According to the night’s Makisupa lyrics, Phish got their tour bus searched, and Trey didn’t dangle his stash in a secret enough place to avoid the drug-sniffing dogs. If true, the story raises several questions. Did the border patrol just confiscate the dope and let them pass? Isn’t it Rock Band 101 to give the drugs to a non-essential crew member in a separate vehicle, just in case of this exact situation? Did Trey learn his lesson about carrying illegal substances on his person? (No)
Whatever the exact circumstances, Phish came out of their unpleasant border experience with two silver linings. With the hours stuck at the border, they learned a new song: Hot Rize’s “Midnight on the Highway,” which made its one and only Phish appearance tonight (Mike had previously played it in an acoustic trio with the late Gordon Stone). It’s a pleasant bluegrass song, though redundant to the usual rotation of Uncle Pen, Ginseng Sullian, Nellie Kane, and The Old Home Place. It feels like it would’ve fit right in during the Rev. Jeff residency of Fall 94.
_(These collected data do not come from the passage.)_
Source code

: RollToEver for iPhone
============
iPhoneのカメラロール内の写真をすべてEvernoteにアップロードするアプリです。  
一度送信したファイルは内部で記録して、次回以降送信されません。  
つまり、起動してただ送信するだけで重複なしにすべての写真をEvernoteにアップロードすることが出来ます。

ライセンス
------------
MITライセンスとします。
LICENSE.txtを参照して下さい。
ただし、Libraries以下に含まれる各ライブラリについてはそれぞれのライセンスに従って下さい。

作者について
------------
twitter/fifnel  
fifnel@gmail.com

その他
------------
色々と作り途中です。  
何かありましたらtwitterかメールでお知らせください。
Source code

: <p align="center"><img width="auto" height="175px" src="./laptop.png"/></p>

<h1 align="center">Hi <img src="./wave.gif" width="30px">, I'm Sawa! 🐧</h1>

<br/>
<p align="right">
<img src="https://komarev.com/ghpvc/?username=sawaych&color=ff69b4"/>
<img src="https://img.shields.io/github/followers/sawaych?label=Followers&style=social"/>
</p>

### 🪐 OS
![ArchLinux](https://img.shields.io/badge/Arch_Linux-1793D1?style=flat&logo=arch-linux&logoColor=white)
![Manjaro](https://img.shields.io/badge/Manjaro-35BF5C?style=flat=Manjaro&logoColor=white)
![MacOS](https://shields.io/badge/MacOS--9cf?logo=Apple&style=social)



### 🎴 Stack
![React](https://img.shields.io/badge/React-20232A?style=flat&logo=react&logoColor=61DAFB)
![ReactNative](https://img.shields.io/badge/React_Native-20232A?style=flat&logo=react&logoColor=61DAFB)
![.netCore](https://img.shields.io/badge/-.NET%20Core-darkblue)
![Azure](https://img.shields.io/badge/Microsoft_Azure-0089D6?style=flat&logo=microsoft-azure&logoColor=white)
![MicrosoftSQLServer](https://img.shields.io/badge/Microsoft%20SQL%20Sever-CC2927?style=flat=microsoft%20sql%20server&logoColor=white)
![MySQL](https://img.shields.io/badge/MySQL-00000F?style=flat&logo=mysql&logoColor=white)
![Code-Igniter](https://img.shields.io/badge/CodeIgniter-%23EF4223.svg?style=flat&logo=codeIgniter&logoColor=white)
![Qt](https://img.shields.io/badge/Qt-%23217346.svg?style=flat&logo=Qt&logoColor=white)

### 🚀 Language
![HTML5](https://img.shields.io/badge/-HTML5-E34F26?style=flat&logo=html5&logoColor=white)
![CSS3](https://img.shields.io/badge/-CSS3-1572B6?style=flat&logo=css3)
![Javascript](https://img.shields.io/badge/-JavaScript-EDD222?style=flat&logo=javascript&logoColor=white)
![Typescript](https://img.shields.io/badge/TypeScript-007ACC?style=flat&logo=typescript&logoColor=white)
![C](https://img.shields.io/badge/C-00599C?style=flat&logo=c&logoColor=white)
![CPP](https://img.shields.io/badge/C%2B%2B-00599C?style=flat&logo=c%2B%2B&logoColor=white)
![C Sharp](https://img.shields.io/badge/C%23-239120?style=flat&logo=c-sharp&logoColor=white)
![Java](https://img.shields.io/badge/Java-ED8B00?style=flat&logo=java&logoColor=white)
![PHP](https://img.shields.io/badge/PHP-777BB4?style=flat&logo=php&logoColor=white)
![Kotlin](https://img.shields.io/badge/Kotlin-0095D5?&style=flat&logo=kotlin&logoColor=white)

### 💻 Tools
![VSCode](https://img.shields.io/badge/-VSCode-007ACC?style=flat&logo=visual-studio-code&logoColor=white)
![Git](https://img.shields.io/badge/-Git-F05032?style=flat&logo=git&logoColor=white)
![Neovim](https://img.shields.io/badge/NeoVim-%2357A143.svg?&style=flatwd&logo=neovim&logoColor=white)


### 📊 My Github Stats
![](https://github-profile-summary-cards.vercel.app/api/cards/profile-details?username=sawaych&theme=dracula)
That’s not the only throwback of the night, as the show also features a triple-stuffed Mike’s Groove for the first time in a while. Ever since the rule-breaking Mike’s > Weekapaugs of last year in Hershey and Niagara Falls, Phish has been very concise with what they put inside the bookends. Most versions this summer and fall have used Hydrogen, Swept Away/Steep or the national anthem alone as the brief bridge between the two songs.
But tonight’s unfurls over most of the second set, returning tour prima donna Simple to its original role as a Mike’s off-ramp, then moving through the aforementioned Makisupa and a fiery Axilla. The whole thing is played pretty aggressively (Trey even swears!), the pent-up anger a second positive after-effect of a night under police observation. There’s very little time for another round of funk training; tonight is fairly blistering from the Chalk Dust opener and first set Melt through the Good Times Bad Times encore.
It’s almost as though Phish jumped back two years in time when they crossed the international border. There’s a joke to be made here about Canada always being a couple years behind, but again, I’m trying to be kind to my northern readers. No, the more polite take is that it’s jarring to hear Phish slip so easily back into a previous self, or that there are even previous selves to revisit at this stage. You can’t have a throwback show unless the present sounds different from the past.
The progression from 1983 to 1995 was more continuous; the band got better, sure, but there weren’t really any abrupt breaks in style. It’s hard to imagine hearing a ‘94 show and saying, “this sounds more like a ‘92 vintage” — apart from new songs and some new gear, there wasn’t a big evolutionary break. But despite how methodically 1996 has unfolded, the band has still traveled to a new enough location that a throwback show feels viscerally different. It’s yet another sign that we’re on the border of a new Phish era, even if we don’t quite have the full clearance to move ahead.